FedEx informed its delivery company on Monday that it was investigating whether information systems it uses to store medical information could be compromised, according to an internal document obtained by The Verge.
The document is dated February 2, 2019 and lists FedEx’s IT department as the target of the investigation.
FedEx said it had notified the medical information provider, which is owned by FedEx and is responsible for handling its delivery of medical records, about the inquiry.
FedEx has since told The Verge that it is currently conducting an internal review.
The company has been working with a cybersecurity firm that has been hired to conduct the investigation, but has not yet made any findings, a spokesperson told The Guardian.

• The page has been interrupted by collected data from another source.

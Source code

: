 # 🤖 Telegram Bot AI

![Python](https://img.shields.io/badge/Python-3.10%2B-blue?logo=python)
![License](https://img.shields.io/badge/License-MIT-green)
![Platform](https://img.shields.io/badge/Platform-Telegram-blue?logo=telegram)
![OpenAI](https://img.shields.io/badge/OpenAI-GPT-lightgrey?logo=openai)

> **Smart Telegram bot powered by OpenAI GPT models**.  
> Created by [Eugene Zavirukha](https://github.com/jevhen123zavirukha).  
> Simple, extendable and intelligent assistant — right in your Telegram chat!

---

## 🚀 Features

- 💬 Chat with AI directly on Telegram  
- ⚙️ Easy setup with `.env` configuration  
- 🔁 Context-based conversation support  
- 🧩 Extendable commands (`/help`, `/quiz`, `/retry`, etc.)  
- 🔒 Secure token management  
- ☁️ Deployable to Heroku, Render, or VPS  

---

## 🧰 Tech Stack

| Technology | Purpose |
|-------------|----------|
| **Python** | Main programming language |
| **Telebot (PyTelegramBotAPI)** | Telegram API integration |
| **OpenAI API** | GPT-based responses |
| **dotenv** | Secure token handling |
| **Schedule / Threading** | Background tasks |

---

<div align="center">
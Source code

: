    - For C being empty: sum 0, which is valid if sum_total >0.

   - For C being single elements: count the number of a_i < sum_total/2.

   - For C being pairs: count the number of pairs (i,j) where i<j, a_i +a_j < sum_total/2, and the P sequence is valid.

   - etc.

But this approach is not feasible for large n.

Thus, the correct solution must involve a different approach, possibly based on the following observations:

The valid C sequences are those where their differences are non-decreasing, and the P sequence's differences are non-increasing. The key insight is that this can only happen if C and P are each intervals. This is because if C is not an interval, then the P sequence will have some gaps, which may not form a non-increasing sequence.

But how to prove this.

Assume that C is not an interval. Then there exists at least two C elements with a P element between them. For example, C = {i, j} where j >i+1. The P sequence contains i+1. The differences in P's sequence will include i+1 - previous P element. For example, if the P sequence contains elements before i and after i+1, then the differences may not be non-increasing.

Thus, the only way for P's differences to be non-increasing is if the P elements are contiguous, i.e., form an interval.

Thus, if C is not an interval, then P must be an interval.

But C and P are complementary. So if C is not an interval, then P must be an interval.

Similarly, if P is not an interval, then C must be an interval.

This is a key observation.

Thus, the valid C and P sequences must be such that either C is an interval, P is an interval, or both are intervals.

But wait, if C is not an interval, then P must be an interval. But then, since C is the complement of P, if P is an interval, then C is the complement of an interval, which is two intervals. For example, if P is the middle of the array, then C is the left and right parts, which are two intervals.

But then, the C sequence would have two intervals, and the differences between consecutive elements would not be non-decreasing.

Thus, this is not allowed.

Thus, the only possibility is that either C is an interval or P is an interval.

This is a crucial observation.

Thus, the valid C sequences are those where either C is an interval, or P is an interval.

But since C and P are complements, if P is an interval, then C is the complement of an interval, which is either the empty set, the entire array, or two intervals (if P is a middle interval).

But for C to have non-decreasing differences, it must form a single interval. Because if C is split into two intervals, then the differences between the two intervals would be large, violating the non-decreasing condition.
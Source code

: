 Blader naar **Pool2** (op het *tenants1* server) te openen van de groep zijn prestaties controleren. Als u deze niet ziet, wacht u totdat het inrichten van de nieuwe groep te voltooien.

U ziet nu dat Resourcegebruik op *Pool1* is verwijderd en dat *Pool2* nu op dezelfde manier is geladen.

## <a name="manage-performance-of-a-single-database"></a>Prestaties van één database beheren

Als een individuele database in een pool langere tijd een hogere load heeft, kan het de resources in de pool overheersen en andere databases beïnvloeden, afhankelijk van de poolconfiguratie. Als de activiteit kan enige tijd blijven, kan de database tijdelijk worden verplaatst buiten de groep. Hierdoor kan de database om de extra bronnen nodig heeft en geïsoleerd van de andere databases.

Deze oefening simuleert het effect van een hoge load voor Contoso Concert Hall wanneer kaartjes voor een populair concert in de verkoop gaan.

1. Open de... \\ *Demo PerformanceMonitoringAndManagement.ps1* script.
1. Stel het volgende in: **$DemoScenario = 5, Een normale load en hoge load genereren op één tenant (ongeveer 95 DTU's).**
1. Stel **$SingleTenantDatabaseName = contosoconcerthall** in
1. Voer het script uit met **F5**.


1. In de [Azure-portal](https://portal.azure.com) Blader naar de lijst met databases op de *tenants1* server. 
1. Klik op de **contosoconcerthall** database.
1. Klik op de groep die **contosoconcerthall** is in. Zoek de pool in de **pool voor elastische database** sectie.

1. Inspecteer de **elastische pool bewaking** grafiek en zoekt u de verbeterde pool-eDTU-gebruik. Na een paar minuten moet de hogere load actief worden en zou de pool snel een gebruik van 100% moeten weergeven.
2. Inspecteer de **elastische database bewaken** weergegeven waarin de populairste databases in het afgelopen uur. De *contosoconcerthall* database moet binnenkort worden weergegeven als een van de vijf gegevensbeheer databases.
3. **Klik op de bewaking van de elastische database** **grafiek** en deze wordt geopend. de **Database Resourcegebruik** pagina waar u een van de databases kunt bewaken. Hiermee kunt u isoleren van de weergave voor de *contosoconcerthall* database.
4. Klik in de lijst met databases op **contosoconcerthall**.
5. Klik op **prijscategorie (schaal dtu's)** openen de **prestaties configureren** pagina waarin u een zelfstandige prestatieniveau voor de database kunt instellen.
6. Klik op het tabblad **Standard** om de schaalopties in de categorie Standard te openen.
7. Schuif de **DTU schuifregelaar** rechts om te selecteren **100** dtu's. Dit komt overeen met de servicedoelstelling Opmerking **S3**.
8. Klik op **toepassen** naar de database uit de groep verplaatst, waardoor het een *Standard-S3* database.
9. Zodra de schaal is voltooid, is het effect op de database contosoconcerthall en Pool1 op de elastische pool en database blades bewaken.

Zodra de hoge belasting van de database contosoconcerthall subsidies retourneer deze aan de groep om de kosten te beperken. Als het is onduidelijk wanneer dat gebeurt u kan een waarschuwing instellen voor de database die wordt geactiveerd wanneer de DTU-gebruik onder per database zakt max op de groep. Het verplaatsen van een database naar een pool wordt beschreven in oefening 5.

A spokesperson for the company told The Washington Post on Monday evening that the company is not aware of any potential security vulnerabilities in its systems, and that its team has not received any specific threats in response to the email.
FedEx declined to comment on the specific investigation.
The FedEx spokesperson told Business Insider that the emails were not part of the company’s normal communications, and did not include a response to questions.
“We are aware of the email, and we have not received a threat,” the spokesperson said.
“However, we do not have a firm timeline on when we may notify our providers of our findings.”
The company is reportedly investigating a variety of areas related to its healthcare delivery system.
In October, the Department of Homeland Security announced that it had identified a malware that targeted FedEx data, and was also reportedly using it to steal financial information from an individual, though that information was never shared with FedEx.
In May, the US government charged that the Chinese military had used FedEx to steal sensitive financial data.
The US Department of Justice, however, has yet to publicly announce any further charges related to the FedEx incident.